Ideas are nothing without people to give them life. That's why a Boston woman has set out to write about the people, not the software.

Whether open source is a license, a community or more is debatable, but what's not is that none of it would be possible without the people behind it.Linus Torvalds. Free Software? Richard Stallman. Open Source Initiative? Eric Steven Raymond.

Anyone who knows Linux knows the name

There are many, many more names. Some well-known to people in the open source community, others who toil in relative anonymity.

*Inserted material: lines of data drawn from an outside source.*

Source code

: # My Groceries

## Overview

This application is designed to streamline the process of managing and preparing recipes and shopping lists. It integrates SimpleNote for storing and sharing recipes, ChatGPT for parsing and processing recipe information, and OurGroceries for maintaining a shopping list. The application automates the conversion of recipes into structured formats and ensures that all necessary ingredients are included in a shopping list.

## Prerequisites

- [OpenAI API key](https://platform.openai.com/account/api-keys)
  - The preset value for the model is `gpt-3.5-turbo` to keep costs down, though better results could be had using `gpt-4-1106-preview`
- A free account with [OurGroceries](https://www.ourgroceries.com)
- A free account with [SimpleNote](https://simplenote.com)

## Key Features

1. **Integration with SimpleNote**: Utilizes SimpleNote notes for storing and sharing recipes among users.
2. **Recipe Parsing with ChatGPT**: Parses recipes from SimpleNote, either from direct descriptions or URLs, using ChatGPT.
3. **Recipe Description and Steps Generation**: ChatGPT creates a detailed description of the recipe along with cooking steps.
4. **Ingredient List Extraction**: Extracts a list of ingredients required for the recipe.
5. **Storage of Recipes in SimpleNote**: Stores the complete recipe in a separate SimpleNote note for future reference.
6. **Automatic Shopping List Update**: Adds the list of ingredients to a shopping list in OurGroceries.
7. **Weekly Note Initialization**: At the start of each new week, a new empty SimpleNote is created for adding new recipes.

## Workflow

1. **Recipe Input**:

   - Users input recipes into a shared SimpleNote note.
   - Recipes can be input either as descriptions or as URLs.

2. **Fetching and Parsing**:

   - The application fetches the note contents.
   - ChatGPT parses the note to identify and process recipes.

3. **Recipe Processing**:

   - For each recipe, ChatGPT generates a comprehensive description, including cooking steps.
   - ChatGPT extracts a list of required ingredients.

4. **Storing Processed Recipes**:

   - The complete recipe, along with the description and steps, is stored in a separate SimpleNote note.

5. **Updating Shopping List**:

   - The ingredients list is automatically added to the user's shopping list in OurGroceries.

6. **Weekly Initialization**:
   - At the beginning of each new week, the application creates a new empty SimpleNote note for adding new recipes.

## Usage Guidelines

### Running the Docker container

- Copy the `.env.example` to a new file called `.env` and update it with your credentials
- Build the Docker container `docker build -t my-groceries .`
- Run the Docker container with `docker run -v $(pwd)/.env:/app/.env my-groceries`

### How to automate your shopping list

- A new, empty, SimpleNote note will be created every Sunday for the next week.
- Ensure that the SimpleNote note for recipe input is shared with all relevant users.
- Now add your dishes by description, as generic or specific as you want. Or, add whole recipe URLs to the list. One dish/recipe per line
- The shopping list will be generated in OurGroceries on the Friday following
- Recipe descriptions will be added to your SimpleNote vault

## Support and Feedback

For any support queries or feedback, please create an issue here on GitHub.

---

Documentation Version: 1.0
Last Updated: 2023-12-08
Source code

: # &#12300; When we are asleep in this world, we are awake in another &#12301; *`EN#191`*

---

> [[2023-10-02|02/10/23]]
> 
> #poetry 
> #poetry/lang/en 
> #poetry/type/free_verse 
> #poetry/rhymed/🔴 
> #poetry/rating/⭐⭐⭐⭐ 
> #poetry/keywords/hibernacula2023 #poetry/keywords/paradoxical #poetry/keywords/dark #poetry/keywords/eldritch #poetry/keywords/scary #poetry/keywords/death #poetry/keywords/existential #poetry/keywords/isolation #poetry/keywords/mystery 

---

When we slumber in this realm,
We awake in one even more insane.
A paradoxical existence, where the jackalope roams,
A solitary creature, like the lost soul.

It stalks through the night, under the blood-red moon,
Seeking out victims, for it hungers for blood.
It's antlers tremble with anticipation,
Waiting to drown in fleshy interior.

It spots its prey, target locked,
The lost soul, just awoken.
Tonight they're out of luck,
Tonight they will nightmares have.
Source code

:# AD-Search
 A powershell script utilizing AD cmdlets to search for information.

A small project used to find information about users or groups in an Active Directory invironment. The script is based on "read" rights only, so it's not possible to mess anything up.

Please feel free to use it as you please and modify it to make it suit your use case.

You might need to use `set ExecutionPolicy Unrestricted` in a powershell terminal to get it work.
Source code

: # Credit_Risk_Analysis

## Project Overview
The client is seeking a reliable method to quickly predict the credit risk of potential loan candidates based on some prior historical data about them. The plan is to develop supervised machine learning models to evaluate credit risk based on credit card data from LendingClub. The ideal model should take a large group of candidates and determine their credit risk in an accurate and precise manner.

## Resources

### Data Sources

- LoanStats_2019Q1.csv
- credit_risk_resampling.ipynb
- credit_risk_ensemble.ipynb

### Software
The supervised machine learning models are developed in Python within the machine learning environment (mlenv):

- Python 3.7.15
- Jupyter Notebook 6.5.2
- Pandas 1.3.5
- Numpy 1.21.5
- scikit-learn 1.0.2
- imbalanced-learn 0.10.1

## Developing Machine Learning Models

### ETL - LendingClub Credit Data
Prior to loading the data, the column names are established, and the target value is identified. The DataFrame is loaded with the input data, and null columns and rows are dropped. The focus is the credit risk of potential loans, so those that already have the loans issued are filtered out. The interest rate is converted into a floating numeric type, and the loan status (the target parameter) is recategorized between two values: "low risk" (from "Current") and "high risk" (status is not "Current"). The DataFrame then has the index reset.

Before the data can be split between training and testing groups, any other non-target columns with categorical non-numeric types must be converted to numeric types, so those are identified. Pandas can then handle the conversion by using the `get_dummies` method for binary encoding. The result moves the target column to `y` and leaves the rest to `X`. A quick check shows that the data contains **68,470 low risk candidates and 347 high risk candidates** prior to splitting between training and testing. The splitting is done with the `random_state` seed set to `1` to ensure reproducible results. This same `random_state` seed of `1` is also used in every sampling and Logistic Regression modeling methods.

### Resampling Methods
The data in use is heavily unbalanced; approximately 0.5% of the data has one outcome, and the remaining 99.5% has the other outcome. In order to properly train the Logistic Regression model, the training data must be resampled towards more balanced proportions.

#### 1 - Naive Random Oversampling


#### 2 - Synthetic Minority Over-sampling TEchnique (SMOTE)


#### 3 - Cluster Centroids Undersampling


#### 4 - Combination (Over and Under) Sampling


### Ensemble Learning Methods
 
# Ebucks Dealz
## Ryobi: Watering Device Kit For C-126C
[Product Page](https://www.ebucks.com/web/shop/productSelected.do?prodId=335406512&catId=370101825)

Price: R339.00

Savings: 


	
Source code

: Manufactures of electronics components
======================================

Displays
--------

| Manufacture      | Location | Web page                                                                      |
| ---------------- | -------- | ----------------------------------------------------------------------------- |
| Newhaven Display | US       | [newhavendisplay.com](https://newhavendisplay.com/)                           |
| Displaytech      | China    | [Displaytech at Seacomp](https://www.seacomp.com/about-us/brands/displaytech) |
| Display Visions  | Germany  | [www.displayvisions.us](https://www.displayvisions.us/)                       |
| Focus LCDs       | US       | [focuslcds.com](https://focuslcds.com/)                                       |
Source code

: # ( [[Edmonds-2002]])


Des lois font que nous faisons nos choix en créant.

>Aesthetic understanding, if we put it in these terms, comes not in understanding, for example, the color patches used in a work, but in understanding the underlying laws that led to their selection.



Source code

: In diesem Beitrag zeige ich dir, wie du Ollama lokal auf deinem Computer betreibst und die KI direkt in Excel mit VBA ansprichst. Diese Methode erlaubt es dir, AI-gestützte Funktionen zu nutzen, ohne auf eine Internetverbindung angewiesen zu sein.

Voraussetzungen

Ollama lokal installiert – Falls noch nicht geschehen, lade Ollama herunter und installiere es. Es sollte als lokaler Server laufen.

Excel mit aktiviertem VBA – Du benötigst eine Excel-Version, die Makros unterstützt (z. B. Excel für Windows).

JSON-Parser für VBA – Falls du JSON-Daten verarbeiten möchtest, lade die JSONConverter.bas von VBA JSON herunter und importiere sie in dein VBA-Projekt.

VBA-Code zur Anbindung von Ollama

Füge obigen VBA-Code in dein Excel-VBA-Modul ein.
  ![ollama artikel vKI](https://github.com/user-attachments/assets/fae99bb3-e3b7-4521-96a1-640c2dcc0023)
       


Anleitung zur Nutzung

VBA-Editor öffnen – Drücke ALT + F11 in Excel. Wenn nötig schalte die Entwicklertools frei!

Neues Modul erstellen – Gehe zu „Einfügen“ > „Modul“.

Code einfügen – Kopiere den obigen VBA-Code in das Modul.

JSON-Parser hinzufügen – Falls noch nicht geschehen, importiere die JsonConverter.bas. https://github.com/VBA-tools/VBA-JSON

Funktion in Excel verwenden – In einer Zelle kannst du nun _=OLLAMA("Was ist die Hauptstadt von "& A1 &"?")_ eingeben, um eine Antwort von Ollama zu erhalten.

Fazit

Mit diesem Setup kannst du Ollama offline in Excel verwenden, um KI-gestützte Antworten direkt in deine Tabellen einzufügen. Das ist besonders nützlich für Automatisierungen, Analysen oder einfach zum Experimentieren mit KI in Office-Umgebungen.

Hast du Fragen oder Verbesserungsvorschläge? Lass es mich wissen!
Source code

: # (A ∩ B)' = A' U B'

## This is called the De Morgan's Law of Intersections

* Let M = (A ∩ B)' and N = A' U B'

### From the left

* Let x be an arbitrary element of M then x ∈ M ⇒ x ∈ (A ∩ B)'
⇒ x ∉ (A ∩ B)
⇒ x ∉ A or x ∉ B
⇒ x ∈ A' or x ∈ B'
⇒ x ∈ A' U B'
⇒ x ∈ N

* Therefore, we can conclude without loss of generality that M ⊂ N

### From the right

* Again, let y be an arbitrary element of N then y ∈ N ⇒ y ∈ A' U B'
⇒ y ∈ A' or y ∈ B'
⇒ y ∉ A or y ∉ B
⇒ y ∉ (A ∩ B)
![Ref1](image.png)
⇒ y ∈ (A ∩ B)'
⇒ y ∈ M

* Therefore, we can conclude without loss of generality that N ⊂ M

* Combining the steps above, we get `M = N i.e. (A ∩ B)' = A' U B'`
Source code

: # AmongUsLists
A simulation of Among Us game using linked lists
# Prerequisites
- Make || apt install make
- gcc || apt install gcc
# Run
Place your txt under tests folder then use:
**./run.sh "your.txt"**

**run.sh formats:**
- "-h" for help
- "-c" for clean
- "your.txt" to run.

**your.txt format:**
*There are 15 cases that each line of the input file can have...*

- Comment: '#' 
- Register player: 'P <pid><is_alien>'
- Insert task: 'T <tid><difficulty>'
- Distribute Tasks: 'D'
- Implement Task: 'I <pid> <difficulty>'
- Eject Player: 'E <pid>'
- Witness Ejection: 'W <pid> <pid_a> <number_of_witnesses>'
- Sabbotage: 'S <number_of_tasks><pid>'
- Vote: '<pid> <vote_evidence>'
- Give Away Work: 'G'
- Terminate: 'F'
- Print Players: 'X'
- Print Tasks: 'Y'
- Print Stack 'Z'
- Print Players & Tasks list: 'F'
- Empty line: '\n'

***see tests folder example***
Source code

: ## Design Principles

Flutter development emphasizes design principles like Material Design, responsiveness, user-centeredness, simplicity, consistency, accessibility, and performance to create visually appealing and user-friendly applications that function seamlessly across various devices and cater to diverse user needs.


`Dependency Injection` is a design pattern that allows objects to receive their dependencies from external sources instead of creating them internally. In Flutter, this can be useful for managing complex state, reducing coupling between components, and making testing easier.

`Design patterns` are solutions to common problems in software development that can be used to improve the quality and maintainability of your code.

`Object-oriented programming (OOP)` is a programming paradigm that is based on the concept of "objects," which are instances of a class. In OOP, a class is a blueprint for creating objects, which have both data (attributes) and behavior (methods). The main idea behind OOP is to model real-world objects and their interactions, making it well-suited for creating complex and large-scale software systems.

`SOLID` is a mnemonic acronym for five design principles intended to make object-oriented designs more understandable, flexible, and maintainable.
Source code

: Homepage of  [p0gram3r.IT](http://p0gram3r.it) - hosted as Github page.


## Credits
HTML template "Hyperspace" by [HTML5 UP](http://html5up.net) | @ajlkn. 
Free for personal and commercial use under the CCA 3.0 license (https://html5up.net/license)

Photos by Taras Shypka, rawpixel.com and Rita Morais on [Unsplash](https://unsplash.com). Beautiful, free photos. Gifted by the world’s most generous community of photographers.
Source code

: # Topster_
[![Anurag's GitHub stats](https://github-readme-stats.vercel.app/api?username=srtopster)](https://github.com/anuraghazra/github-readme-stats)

That's why I liked the appeal for funding for Signal Boost: A Free/Open Source Narrative, on Kickstarter.

A young woman, M.J. de Blanc, has picked up and moved to Boston to write a book. It's the story of open source, but as she notes in her explainer video, not about FLOSS - it's about FLOS, Free Libre Open Source. She left off the second S - software - for a simple reason: She wants to write about the people, not the programs.

"They care about working together, sharing and using their own ideas and abilities with the ideas and abilities of others to make something that's really great," she says in her video.

She's sharing stories on her blog as she begins the process. And, as one might expect from a narrative about open source, she's writing it under a Creative Commons license.

Though her fundraising window on Kickstarter has expired, she did garner a third of her $4,600 goal. To do it right, she'd need a digital recorder and a decent camera. Plus, she's unemployed and just moved to Boston, so she needs some cash to, you know, live.

She's even giving high fives - with optional fist bumps - to anyone who donates a dollar or more and lives in the Boston area.

Who knows? Perhaps when the "official" history of open source is written in another 50 to 100 years, "Signal Boost" will be cited. Wouldn't that be a kick in the pants.